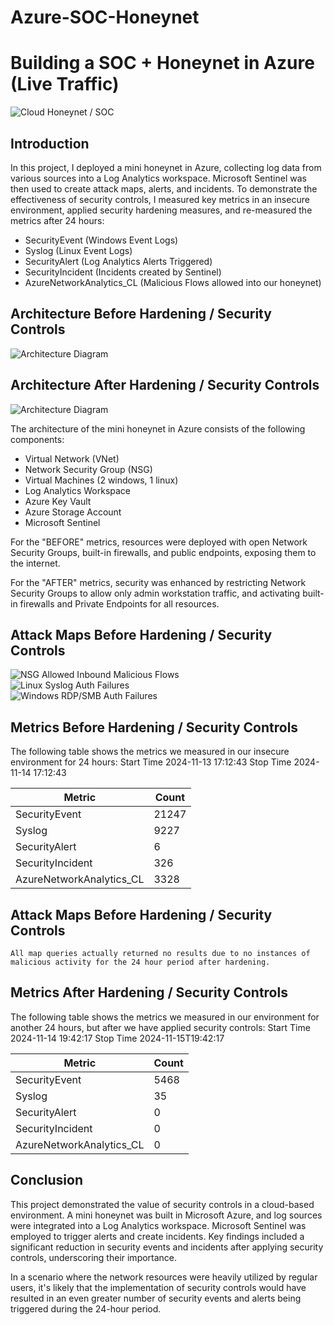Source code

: # Azure-SOC-Honeynet

# Building a SOC + Honeynet in Azure (Live Traffic)
![Cloud Honeynet / SOC](https://i.imgur.com/ZWxe03e.jpg)

## Introduction

In this project, I deployed a mini honeynet in Azure, collecting log data from various sources into a Log Analytics workspace. Microsoft Sentinel was then used to create attack maps, alerts, and incidents. To demonstrate the effectiveness of security controls, I measured key metrics in an insecure environment, applied security hardening measures, and re-measured the metrics after 24 hours:

- SecurityEvent (Windows Event Logs)
- Syslog (Linux Event Logs)
- SecurityAlert (Log Analytics Alerts Triggered)
- SecurityIncident (Incidents created by Sentinel)
- AzureNetworkAnalytics_CL (Malicious Flows allowed into our honeynet)

## Architecture Before Hardening / Security Controls
![Architecture Diagram](https://i.imgur.com/aBDwnKb.jpg)

## Architecture After Hardening / Security Controls
![Architecture Diagram](https://i.imgur.com/YQNa9Pp.jpg)

The architecture of the mini honeynet in Azure consists of the following components:

- Virtual Network (VNet)
- Network Security Group (NSG)
- Virtual Machines (2 windows, 1 linux)
- Log Analytics Workspace
- Azure Key Vault
- Azure Storage Account
- Microsoft Sentinel

For the "BEFORE" metrics, resources were deployed with open Network Security Groups, built-in firewalls, and public endpoints, exposing them to the internet.

For the "AFTER" metrics, security was enhanced by restricting Network Security Groups to allow only admin workstation traffic, and activating built-in firewalls and Private Endpoints for all resources.

## Attack Maps Before Hardening / Security Controls
![NSG Allowed Inbound Malicious Flows](https://i.imgur.com/1qvswSX.png)<br>
![Linux Syslog Auth Failures](https://i.imgur.com/G1YgZt6.png)<br>
![Windows RDP/SMB Auth Failures](https://i.imgur.com/ESr9Dlv.png)<br>

## Metrics Before Hardening / Security Controls

The following table shows the metrics we measured in our insecure environment for 24 hours:
Start Time 2024-11-13 17:12:43
Stop Time  2024-11-14 17:12:43

| Metric                   | Count
| ------------------------ | -----
| SecurityEvent            | 21247
| Syslog                   | 9227
| SecurityAlert            | 6
| SecurityIncident         | 326
| AzureNetworkAnalytics_CL | 3328

## Attack Maps Before Hardening / Security Controls

```All map queries actually returned no results due to no instances of malicious activity for the 24 hour period after hardening.```

## Metrics After Hardening / Security Controls

The following table shows the metrics we measured in our environment for another 24 hours, but after we have applied security controls:
Start Time 2024-11-14 19:42:17
Stop Time	 2024-11-15T19:42:17

| Metric                   | Count
| ------------------------ | -----
| SecurityEvent            | 5468
| Syslog                   | 35
| SecurityAlert            | 0
| SecurityIncident         | 0
| AzureNetworkAnalytics_CL | 0

## Conclusion

This project demonstrated the value of security controls in a cloud-based environment. A mini honeynet was built in Microsoft Azure, and log sources were integrated into a Log Analytics workspace. Microsoft Sentinel was employed to trigger alerts and create incidents. Key findings included a significant reduction in security events and incidents after applying security controls, underscoring their importance.

In a scenario where the network resources were heavily utilized by regular users, it's likely that the implementation of security controls would have resulted in an even greater number of security events and alerts being triggered during the 24-hour period.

____

> **Try it**: Copy out every line from the data above that has "built" in it.

> **Solution to the exercise**:
For the "BEFORE" metrics, resources were deployed with open Network Security Groups, built-in firewalls, and public endpoints, exposing them to the internet.
For the "AFTER" metrics, security was enhanced by restricting Network Security Groups to allow only admin workstation traffic, and activating built-in firewalls and Private Endpoints for all resources.
This project demonstrated the value of security controls in a cloud-based environment. A mini honeynet was built in Microsoft Azure, and log sources were integrated into a Log Analytics workspace. Microsoft Sentinel was employed to trigger alerts and create incidents. Key findings included a significant reduction in security events and incidents after applying security controls, underscoring their importance.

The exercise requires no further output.